Ellen barely reacts. She flutters her eyes, then lights a cigarette. The “crazy fan,” we find out later, is a young woman who became obsessed with Ellen’s caustic, anorexia-themed artwork on Tumblr and killed herself. This storyline, which is teased out subtly, is an emotional touchstone for Ellen. Collins gets a lot of mileage out of every minute facial movement, and it’s understandable that any real person would be deflective whenever people bring up such a topic, but her flat reactions are not quite dramatically interesting to watch. That’s the problem in a nutshell with this startlingly authentic film about a young woman’s long road to recovery: Ellen is a character who literally wants to disappear from her own story.
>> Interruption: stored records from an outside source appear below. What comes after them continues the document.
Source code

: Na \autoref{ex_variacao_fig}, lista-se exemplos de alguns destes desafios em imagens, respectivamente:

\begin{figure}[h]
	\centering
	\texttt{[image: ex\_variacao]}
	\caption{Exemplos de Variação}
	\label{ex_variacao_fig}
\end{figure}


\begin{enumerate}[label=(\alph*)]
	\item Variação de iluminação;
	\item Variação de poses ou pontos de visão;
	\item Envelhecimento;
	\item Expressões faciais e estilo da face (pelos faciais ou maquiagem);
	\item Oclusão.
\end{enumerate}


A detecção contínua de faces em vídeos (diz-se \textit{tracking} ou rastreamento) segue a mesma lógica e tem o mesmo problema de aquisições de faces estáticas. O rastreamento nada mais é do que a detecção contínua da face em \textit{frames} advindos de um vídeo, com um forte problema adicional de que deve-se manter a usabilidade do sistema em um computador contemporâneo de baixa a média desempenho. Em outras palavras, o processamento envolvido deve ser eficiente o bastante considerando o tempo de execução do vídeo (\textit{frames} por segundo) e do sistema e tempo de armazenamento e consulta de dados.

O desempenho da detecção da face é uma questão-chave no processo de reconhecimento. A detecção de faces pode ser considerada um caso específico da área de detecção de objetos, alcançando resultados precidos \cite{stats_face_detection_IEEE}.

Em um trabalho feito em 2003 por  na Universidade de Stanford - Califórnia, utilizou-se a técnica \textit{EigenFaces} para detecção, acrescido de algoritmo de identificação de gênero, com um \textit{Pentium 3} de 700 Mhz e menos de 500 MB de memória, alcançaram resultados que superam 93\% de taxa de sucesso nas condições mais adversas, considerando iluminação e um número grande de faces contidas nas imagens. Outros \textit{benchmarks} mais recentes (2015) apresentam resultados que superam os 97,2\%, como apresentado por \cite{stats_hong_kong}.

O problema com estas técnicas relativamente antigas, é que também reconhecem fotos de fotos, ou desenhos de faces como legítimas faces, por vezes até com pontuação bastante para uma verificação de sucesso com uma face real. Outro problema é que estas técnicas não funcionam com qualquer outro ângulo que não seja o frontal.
The few times we see her really react are when she’s trading jabs with her stepmother’s Latina housekeeper (Joanna Sanchez) or her earnest stepsister, Kelly (Liana Liberato). The latter is but a teen yet a saving grace of sanity, the only one who can tell Ellen that she wants her to live without it sounding like a selfish request. Otherwise, Ellen’s stuck with her mom (Lili Taylor) and mom’s wife, Olive (Brooke Smith), who are prone to hysterics and can’t seem to stop arguing with Susan long enough to focus their attention on the girl vanishing before them.

When Ellen is in treatment in a tough-love group home, she becomes even more passive. She’s surrounded by bigger personalities, such as the unicorn-obsessed, infantile Pearl (Maya Eshet), who’s so sick she has to be fed through a tube. But Luke (Alex Sharp), a former British ballet wunderkind prone to theatrical outbursts of jazz standards, is the biggest of all.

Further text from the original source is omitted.